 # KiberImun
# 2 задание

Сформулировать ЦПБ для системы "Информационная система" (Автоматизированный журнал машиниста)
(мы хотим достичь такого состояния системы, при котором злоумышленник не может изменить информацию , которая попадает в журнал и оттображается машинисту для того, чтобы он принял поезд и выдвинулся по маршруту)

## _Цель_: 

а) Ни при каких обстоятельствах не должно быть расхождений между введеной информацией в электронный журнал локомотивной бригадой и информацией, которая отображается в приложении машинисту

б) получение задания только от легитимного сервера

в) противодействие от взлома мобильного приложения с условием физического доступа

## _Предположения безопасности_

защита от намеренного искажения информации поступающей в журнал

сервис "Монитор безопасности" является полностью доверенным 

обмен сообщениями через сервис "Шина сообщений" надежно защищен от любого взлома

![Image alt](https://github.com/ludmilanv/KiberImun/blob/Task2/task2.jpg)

◇ ◇ ◇ ◇ ◇

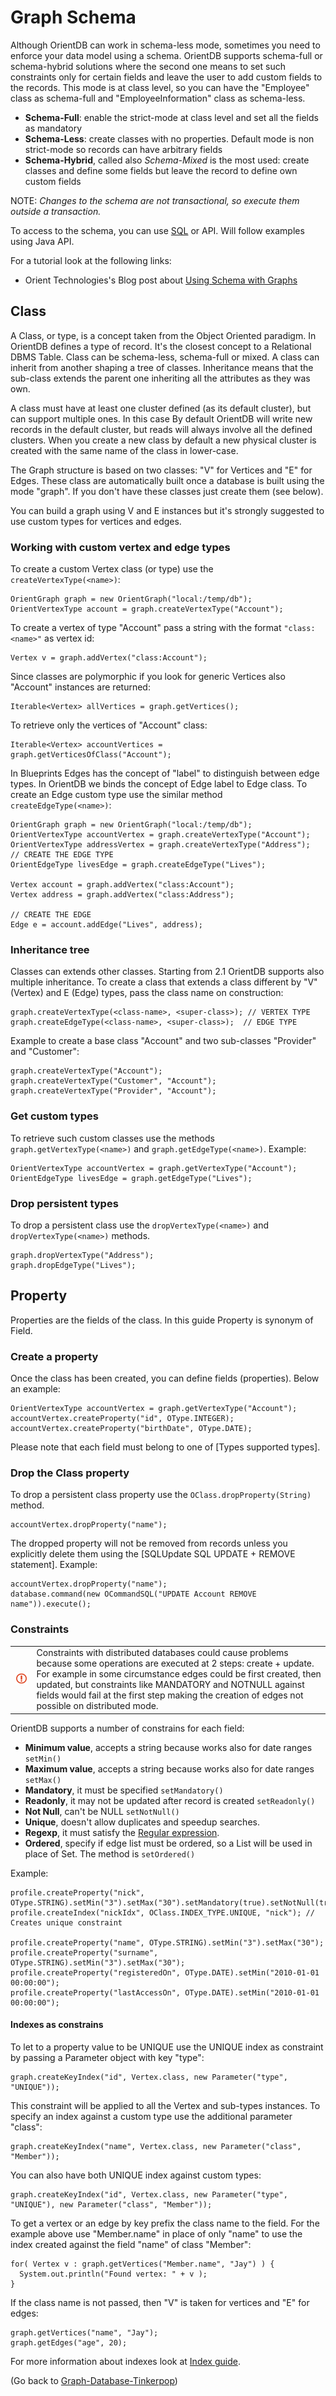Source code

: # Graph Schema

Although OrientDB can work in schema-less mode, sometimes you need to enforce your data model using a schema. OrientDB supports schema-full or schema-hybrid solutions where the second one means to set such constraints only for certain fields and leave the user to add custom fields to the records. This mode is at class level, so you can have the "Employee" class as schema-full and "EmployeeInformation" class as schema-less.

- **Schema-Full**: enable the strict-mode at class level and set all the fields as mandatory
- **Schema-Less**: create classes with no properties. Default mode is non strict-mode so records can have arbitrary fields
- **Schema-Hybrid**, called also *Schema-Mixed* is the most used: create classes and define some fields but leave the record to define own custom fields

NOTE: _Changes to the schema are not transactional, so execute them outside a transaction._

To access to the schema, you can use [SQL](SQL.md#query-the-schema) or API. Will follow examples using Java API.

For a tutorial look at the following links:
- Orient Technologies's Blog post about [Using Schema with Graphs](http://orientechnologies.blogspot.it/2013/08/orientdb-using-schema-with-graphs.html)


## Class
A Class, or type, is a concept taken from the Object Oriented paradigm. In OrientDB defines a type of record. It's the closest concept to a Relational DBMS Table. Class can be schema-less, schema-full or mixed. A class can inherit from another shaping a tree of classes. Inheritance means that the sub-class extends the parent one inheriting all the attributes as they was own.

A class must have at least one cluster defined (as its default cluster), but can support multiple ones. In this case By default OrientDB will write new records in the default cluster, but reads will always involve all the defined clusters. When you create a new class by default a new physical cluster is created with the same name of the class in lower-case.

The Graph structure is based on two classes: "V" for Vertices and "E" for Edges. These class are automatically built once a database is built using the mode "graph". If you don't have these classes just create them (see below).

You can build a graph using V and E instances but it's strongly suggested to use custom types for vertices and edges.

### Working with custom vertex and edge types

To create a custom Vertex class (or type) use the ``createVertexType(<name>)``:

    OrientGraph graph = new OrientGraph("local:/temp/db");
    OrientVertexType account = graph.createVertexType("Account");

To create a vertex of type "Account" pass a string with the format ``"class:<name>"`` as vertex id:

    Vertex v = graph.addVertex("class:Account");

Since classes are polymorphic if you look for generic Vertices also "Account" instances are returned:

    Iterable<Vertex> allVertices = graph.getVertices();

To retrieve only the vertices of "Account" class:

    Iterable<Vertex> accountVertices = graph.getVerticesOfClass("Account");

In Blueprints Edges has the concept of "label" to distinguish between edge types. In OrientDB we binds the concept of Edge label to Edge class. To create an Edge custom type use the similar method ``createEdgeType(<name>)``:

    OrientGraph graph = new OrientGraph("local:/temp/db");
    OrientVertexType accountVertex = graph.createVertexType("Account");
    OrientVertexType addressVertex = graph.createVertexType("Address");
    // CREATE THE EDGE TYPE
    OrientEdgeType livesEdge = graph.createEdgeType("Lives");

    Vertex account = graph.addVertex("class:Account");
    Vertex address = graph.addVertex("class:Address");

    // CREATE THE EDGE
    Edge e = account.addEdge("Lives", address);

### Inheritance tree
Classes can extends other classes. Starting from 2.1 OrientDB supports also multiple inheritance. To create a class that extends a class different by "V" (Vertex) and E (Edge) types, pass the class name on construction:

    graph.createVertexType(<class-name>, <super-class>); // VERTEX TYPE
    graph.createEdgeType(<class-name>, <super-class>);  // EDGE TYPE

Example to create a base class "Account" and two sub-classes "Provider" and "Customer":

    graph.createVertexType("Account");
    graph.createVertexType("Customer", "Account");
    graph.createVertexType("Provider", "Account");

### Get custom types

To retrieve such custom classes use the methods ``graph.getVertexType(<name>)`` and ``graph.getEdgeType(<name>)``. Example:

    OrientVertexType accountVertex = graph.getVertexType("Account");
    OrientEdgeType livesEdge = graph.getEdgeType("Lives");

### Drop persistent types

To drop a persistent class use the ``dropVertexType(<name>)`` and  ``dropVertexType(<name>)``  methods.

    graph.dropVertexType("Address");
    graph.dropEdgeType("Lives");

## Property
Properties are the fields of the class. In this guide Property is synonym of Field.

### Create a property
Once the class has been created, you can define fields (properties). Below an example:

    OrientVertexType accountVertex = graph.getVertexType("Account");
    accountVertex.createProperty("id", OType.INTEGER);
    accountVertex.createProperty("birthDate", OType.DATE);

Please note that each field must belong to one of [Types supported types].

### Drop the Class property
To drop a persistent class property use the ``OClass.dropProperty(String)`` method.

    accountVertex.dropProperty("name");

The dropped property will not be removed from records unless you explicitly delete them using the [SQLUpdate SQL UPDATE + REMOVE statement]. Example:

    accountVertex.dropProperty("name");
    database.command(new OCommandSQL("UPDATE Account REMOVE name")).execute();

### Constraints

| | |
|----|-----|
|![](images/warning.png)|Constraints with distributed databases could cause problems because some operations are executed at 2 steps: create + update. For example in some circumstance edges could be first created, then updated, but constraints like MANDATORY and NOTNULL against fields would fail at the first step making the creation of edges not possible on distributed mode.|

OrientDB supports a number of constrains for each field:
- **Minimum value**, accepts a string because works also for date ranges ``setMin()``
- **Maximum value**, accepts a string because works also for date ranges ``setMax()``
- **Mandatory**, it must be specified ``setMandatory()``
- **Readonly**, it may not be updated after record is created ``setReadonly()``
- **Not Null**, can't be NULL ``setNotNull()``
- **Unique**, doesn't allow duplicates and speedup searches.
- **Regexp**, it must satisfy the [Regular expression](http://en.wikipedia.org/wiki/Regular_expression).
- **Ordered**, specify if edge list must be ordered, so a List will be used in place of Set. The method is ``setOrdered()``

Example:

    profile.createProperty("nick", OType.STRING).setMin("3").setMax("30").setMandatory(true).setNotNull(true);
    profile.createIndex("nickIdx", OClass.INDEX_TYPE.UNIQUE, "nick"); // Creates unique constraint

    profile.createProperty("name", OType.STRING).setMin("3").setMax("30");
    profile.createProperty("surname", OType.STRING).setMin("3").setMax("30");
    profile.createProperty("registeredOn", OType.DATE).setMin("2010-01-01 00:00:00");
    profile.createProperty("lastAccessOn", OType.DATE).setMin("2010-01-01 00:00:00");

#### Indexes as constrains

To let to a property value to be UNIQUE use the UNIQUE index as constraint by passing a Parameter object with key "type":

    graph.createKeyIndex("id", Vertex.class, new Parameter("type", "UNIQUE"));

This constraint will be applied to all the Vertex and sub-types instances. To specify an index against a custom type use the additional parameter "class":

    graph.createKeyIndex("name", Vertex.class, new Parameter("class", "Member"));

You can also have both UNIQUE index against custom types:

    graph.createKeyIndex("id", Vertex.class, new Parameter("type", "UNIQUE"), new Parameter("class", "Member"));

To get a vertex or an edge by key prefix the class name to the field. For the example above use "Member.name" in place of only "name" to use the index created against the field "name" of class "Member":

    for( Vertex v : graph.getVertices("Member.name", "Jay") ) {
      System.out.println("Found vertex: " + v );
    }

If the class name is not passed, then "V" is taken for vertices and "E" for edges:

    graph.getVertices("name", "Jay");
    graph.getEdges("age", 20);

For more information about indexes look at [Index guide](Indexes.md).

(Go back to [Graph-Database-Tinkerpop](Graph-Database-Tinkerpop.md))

◇ ◇ ◇ ◇ ◇

_Work order_.
Look in the material above for the line with "To create a vertex" and the line with "Iterable<Vertex> allVertices = graph.getVertices();", and transcribe exactly those lines and all lines between them, nothing more.

_Expected answer_.
To create a vertex of type "Account" pass a string with the format ``"class:<name>"`` as vertex id:

    Vertex v = graph.addVertex("class:Account");

Since classes are polymorphic if you look for generic Vertices also "Account" instances are returned:

    Iterable<Vertex> allVertices = graph.getVertices();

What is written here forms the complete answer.